* EXERCISE INSTRUCTIONS: Set down every record below exactly as it stands, with the pictures omitted.

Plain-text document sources
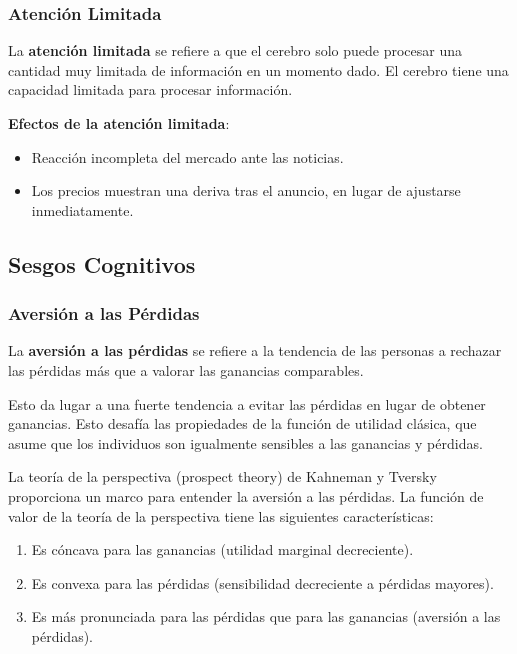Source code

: \subsubsection{Atención Limitada}

\begin{definicion}
La \textbf{atención limitada} se refiere a que el cerebro solo puede procesar una cantidad muy limitada de información en un momento dado. El cerebro tiene una capacidad limitada para procesar información.
\end{definicion}

\textbf{Efectos de la atención limitada}:
\begin{itemize}
\item Reacción incompleta del mercado ante las noticias.
\item Los precios muestran una deriva tras el anuncio, en lugar de ajustarse inmediatamente.
\end{itemize}

\subsection{Sesgos Cognitivos}

\subsubsection{Aversión a las Pérdidas}

\begin{definicion}
La \textbf{aversión a las pérdidas} se refiere a la tendencia de las personas a rechazar las pérdidas más que a valorar las ganancias comparables.
\end{definicion}

Esto da lugar a una fuerte tendencia a evitar las pérdidas en lugar de obtener ganancias. Esto desafía las propiedades de la función de utilidad clásica, que asume que los individuos son igualmente sensibles a las ganancias y pérdidas.

La teoría de la perspectiva (prospect theory) de Kahneman y Tversky proporciona un marco para entender la aversión a las pérdidas. La función de valor de la teoría de la perspectiva tiene las siguientes características:

\begin{enumerate}
\item Es cóncava para las ganancias (utilidad marginal decreciente).
\item Es convexa para las pérdidas (sensibilidad decreciente a pérdidas mayores).
\item Es más pronunciada para las pérdidas que para las ganancias (aversión a las pérdidas).
\end{enumerate}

* EXERCISE SOLUTION:
Source code

: \subsubsection{Atención Limitada}

\begin{definicion}
La \textbf{atención limitada} se refiere a que el cerebro solo puede procesar una cantidad muy limitada de información en un momento dado. El cerebro tiene una capacidad limitada para procesar información.
\end{definicion}

\textbf{Efectos de la atención limitada}:
\begin{itemize}
\item Reacción incompleta del mercado ante las noticias.
\item Los precios muestran una deriva tras el anuncio, en lugar de ajustarse inmediatamente.
\end{itemize}

\subsection{Sesgos Cognitivos}

\subsubsection{Aversión a las Pérdidas}

\begin{definicion}
La \textbf{aversión a las pérdidas} se refiere a la tendencia de las personas a rechazar las pérdidas más que a valorar las ganancias comparables.
\end{definicion}

Esto da lugar a una fuerte tendencia a evitar las pérdidas en lugar de obtener ganancias. Esto desafía las propiedades de la función de utilidad clásica, que asume que los individuos son igualmente sensibles a las ganancias y pérdidas.

La teoría de la perspectiva (prospect theory) de Kahneman y Tversky proporciona un marco para entender la aversión a las pérdidas. La función de valor de la teoría de la perspectiva tiene las siguientes características:

\begin{enumerate}
\item Es cóncava para las ganancias (utilidad marginal decreciente).
\item Es convexa para las pérdidas (sensibilidad decreciente a pérdidas mayores).
\item Es más pronunciada para las pérdidas que para las ganancias (aversión a las pérdidas).
\end{enumerate}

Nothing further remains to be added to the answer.